[Stored data entries]
::::::::
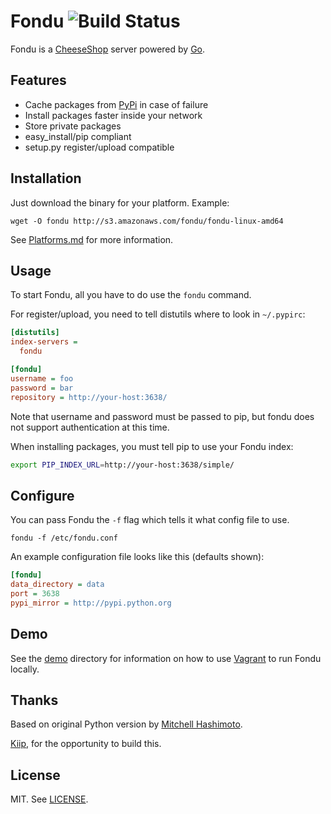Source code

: # Fondu ![Build Status](https://travis-ci.org/geetarista/fondu.png)

Fondu is a [CheeseShop](http://wiki.python.org/moin/CheeseShop) server powered by [Go](http://golang.org/).

## Features

* Cache packages from [PyPi](http://pypi.python.org/) in case of failure
* Install packages faster inside your network
* Store private packages
* easy_install/pip compliant
* setup.py register/upload compatible

## Installation

Just download the binary for your platform. Example:

```shell
wget -O fondu http://s3.amazonaws.com/fondu/fondu-linux-amd64
```

See [Platforms.md](https://github.com/geetarista/fondu/tree/master/Platforms.md) for more information.

## Usage

To start Fondu, all you have to do use the `fondu` command.

For register/upload, you need to tell distutils where to look in `~/.pypirc`:

```ini
[distutils]
index-servers =
  fondu

[fondu]
username = foo
password = bar
repository = http://your-host:3638/
```

Note that username and password must be passed to pip, but fondu does not support authentication at this time.

When installing packages, you must tell pip to use your Fondu index:

```bash
export PIP_INDEX_URL=http://your-host:3638/simple/
```

## Configure

You can pass Fondu the `-f` flag which tells it what config file to use.

```shell
fondu -f /etc/fondu.conf
```

An example configuration file looks like this (defaults shown):

```ini
[fondu]
data_directory = data
port = 3638
pypi_mirror = http://pypi.python.org
```

## Demo

See the [demo](https://github.com/geetarista/fondu/tree/master/demo) directory for information on how to use [Vagrant](http://www.vagrantup.com/) to run Fondu locally.

## Thanks

Based on original Python version by [Mitchell Hashimoto](http://mitchellh.com).

[Kiip](http://kiip.me), for the opportunity to build this.

## License

MIT. See [LICENSE](https://github.com/geetarista/fondu/blob/master/LICENSE).
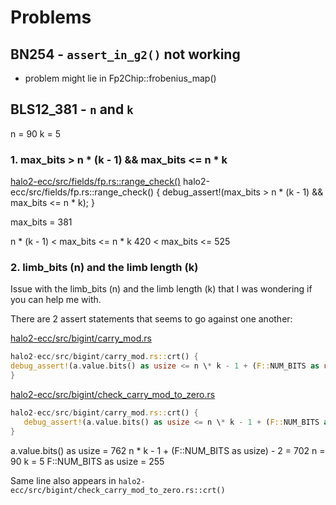 # Problems

## BN254 - `assert_in_g2()` not working

- problem might lie in Fp2Chip::frobenius_map()

## BLS12_381 - `n` and `k`

n = 90
k = 5

### 1. max_bits > n \* (k - 1) && max_bits <= n \* k

[halo2-ecc/src/fields/fp.rs::range_check()](https://github.com/axiom-crypto/halo2-lib/blob/68e1a81b7fbe5f2b942f8b7b9a0e90a4087a967a/halo2-ecc/src/fields/fp.rs#LL311C4-L311C4)
halo2-ecc/src/fields/fp.rs::range_check() {
debug_assert!(max_bits > n \* (k - 1) && max_bits <= n \* k);
}

max_bits = 381

n \* (k - 1) < max_bits <= n \* k
420 < max_bits <= 525

### 2. limb_bits (n) and the limb length (k)

Issue with the limb_bits (n) and the limb length (k) that I was wondering if you can help me with.

There are 2 assert statements that seems to go against one another:

[halo2-ecc/src/bigint/carry_mod.rs](https://github.com/axiom-crypto/halo2-lib/blob/68e1a81b7fbe5f2b942f8b7b9a0e90a4087a967a/halo2-ecc/src/bigint/carry_mod.rs#LL47C6-L47C6)

```rust
halo2-ecc/src/bigint/carry_mod.rs::crt() {
debug_assert!(a.value.bits() as usize <= n \* k - 1 + (F::NUM_BITS as usize) - 2);
}
```

[halo2-ecc/src/bigint/check_carry_mod_to_zero.rs](https://github.com/axiom-crypto/halo2-lib/blob/68e1a81b7fbe5f2b942f8b7b9a0e90a4087a967a/halo2-ecc/src/bigint/check_carry_mod_to_zero.rs#L32)

```rust
halo2-ecc/src/bigint/carry_mod.rs::crt() {
   debug_assert!(a.value.bits() as usize <= n \* k - 1 + (F::NUM_BITS as usize) - 2);
}
```

a.value.bits() as usize = 762
n \* k - 1 + (F::NUM_BITS as usize) - 2 = 702
n = 90
k = 5
F::NUM_BITS as usize = 255

Same line also appears in `halo2-ecc/src/bigint/check_carry_mod_to_zero.rs::crt()`
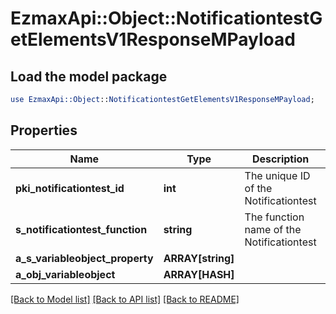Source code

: # EzmaxApi::Object::NotificationtestGetElementsV1ResponseMPayload

## Load the model package
```perl
use EzmaxApi::Object::NotificationtestGetElementsV1ResponseMPayload;
```

## Properties
Name | Type | Description | Notes
------------ | ------------- | ------------- | -------------
**pki_notificationtest_id** | **int** | The unique ID of the Notificationtest | 
**s_notificationtest_function** | **string** | The function name of the Notificationtest | 
**a_s_variableobject_property** | **ARRAY[string]** |  | [optional] 
**a_obj_variableobject** | **ARRAY[HASH]** |  | 

[[Back to Model list]](../README.md#documentation-for-models) [[Back to API list]](../README.md#documentation-for-api-endpoints) [[Back to README]](../README.md)


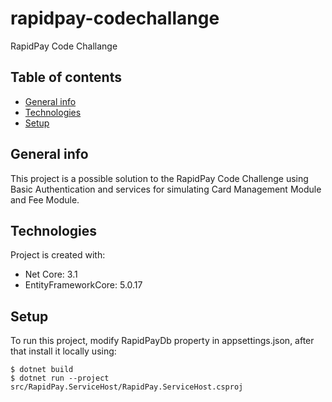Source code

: # rapidpay-codechallange
RapidPay Code Challange

## Table of contents
* [General info](#general-info)
* [Technologies](#technologies)
* [Setup](#setup)

## General info
This project is a possible solution to the RapidPay Code Challenge using Basic Authentication and services for simulating Card Management Module and Fee Module.
	
## Technologies
Project is created with:
* Net Core: 3.1
* EntityFrameworkCore: 5.0.17
	
## Setup
To run this project, modify RapidPayDb property in appsettings.json, after that install it locally using:

```
$ dotnet build
$ dotnet run --project src/RapidPay.ServiceHost/RapidPay.ServiceHost.csproj
```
::::::::
TASK ITEM
Reproduce each line of the records in which the string "register" appears.

RESPONSE TO THE EXERCISE
* setup.py register/upload compatible
For register/upload, you need to tell distutils where to look in `~/.pypirc`:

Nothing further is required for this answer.